Observation for Now

It has always seemed to me that the human race needs more things to wonder about, rather than less.

-- Gregory L Reece

Saturday, October 17, 2015

In an Empty Library Vault

 This is an obvious Lovecraftian pastiche.  A college kid -- an unwise delver into things that should be left undisturbed -- transgresses farther than is safe for his sanity, or the world.



 The poor sap learns that READING about these eldritch gods is equivalent to summoning them.

But as long as he's got batteries for his cassette-tape player, the forces of evil can;t come too close -- kind of like fending off the wolves out there with your campfire's light.



Well, although my fifteen-year-old self was sincere in his HPL appropriations, it's too bad he had to show his derivative hand with that last phrase -- an actual title of a tale by Eich-Pei-Ell.

See you Monday with more from Professor Eisengel!

 

Friday, October 16, 2015

1970s Halloween Paper Ephemera, 3

 The moon behind the cat is flocked.

 Who's more orange -- the moon or the jack-o-lantern?

See you tomorrow with some attempted scary fiction.

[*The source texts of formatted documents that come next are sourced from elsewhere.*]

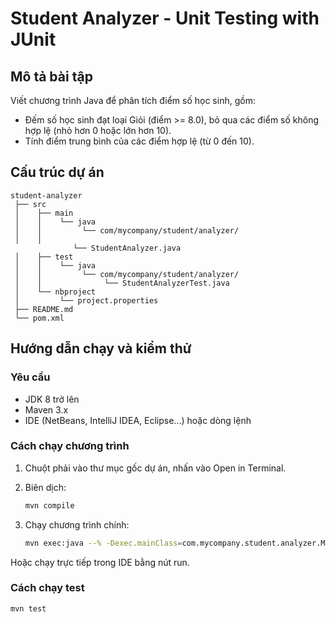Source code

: # Student Analyzer - Unit Testing with JUnit

## Mô tả bài tập

Viết chương trình Java để phân tích điểm số học sinh, gồm:

-  Đếm số học sinh đạt loại Giỏi (điểm >= 8.0), bỏ qua các điểm số không hợp lệ (nhỏ hơn 0 hoặc lớn hơn 10).
-  Tính điểm trung bình của các điểm hợp lệ (từ 0 đến 10).

## Cấu trúc dự án

```
student-analyzer
 ├── src
 │    ├── main
 │    │    └── java
 │    │         └── com/mycompany/student/analyzer/
 │    │
              └── StudentAnalyzer.java
 │    ├── test
 │    │    └── java
 │    │         └── com/mycompany/student/analyzer/
 │    │              └── StudentAnalyzerTest.java
 │    └── nbproject
 │         └── project.properties
 ├── README.md
 └── pom.xml 
```

## Hướng dẫn chạy và kiểm thử
### Yêu cầu

- JDK 8 trở lên
- Maven 3.x
- IDE (NetBeans, IntelliJ IDEA, Eclipse...) hoặc dòng lệnh

### Cách chạy chương trình
1. Chuột phải vào thư mục gốc dự án, nhấn vào Open in Terminal.
2. Biên dịch:

   ```bash
   mvn compile
   ```

3. Chạy chương trình chính:

   ```bash
   mvn exec:java --% -Dexec.mainClass=com.mycompany.student.analyzer.Main
   ```

Hoặc chạy trực tiếp trong IDE bằng nút run.

### Cách chạy test

   ```bash
   mvn test
   ```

Thursday, October 15, 2015

Grandpa on Ice

 Herman's diet is even interrupting his sleep.  He's been sleepwalking, and has ended up in the kitchen at the icebox.  But what's in there?

*rimshot* Yep, instead of finding an appetite-quenching snack, Grandpa is in there, as if waiting for him.

I guess Grandpa decided this was the evening to chill out --er, chill in.

More Halloween paper ephemera tomorrow.
 

Wednesday, October 14, 2015

The Walking Munster

That darned diet has Herman so flummoxed and hungry that he's sleepwalking in search of sustenance.

Note the luxurious nightshirt.


In keeping with their antiquated-looking house, the Munsters also have an old-fashioned ice box, the non-electric kind.

I wonder what we'll see inside this vertical coffin-looking thing?  Find out tomorrow.
 

Tuesday, October 13, 2015

Color Eddie Munster

Here's another cleaned-up image from the Munsters coloring book to color, throw darts at, or what-you-wish.

See you tomorrow with some probably besmirched pages.
 

Monday, October 12, 2015

Professor Eisengel's Tomb, Show #1



Professor  Eisengel’s  Tomb

An introductory note …

It was blessed enough to be friends with Mark Barragar, whom I’ve mentioned in previous posts here, and here.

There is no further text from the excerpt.